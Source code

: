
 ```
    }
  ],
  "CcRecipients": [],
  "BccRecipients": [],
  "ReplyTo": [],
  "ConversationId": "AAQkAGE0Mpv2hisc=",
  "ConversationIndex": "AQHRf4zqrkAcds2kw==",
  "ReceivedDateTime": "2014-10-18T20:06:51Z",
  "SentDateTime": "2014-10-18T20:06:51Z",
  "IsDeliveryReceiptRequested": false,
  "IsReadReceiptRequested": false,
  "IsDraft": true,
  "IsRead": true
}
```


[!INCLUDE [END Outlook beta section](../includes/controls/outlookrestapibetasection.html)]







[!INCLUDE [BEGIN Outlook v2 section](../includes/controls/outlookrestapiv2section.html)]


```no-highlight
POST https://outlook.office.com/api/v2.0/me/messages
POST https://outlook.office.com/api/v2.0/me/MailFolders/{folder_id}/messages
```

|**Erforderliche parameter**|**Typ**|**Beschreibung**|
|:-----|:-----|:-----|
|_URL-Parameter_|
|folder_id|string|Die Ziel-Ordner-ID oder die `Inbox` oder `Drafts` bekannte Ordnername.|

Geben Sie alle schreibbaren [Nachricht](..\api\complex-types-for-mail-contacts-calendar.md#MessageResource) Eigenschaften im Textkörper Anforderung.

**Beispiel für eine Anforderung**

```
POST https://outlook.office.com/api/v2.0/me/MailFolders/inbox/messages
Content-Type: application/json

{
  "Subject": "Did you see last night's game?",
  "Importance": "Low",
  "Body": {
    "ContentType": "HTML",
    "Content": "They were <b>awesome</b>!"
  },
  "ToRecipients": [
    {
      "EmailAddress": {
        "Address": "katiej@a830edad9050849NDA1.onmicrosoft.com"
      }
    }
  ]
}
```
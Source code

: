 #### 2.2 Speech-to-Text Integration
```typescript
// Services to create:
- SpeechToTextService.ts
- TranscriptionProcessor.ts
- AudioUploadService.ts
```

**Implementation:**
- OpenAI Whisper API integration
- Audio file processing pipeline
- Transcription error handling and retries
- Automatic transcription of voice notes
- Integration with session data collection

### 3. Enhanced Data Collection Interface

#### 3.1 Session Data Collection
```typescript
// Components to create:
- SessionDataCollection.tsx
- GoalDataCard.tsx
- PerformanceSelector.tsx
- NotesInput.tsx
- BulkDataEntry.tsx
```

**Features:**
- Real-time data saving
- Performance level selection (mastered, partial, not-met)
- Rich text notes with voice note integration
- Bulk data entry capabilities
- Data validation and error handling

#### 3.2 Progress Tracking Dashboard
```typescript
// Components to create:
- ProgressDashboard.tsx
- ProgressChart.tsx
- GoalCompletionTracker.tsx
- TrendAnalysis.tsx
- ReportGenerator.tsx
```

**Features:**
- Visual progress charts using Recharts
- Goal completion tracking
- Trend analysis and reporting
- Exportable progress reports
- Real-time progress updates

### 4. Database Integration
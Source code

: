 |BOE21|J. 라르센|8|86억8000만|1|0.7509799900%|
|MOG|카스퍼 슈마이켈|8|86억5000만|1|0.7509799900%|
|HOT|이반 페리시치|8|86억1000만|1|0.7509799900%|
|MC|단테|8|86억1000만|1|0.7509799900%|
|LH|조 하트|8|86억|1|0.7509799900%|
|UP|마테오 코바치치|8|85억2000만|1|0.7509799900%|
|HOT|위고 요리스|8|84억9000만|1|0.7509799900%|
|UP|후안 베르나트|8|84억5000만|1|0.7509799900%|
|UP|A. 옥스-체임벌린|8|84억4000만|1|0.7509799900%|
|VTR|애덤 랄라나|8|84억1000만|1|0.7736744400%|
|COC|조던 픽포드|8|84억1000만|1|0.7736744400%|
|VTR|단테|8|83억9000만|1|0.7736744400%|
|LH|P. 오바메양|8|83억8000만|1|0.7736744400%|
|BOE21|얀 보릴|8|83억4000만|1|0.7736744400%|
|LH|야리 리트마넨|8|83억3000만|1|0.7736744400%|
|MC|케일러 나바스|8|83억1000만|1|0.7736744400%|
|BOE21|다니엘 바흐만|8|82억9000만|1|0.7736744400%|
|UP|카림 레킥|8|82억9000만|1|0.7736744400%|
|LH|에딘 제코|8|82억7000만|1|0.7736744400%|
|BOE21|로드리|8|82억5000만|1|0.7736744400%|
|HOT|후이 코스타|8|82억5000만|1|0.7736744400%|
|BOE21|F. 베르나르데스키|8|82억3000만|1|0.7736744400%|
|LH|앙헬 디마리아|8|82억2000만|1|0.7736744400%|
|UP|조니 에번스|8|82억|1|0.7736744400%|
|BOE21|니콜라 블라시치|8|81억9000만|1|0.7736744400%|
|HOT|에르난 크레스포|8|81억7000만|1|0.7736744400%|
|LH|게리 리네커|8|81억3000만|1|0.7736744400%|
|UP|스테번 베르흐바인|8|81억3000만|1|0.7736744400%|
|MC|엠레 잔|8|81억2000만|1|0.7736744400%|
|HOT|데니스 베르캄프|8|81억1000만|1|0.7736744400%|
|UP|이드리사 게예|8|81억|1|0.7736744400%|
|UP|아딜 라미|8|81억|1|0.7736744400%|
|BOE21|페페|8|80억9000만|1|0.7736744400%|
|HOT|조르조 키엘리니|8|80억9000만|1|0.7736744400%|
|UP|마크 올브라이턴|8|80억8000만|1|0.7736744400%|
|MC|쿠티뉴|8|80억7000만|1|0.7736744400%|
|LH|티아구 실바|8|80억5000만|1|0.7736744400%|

Instructions to follow ▸
Look through the entries above; copy every line holding the string "MailFolders".

Written response ▸
POST https://outlook.office.com/api/v2.0/me/MailFolders/{folder_id}/messages
POST https://outlook.office.com/api/v2.0/me/MailFolders/inbox/messages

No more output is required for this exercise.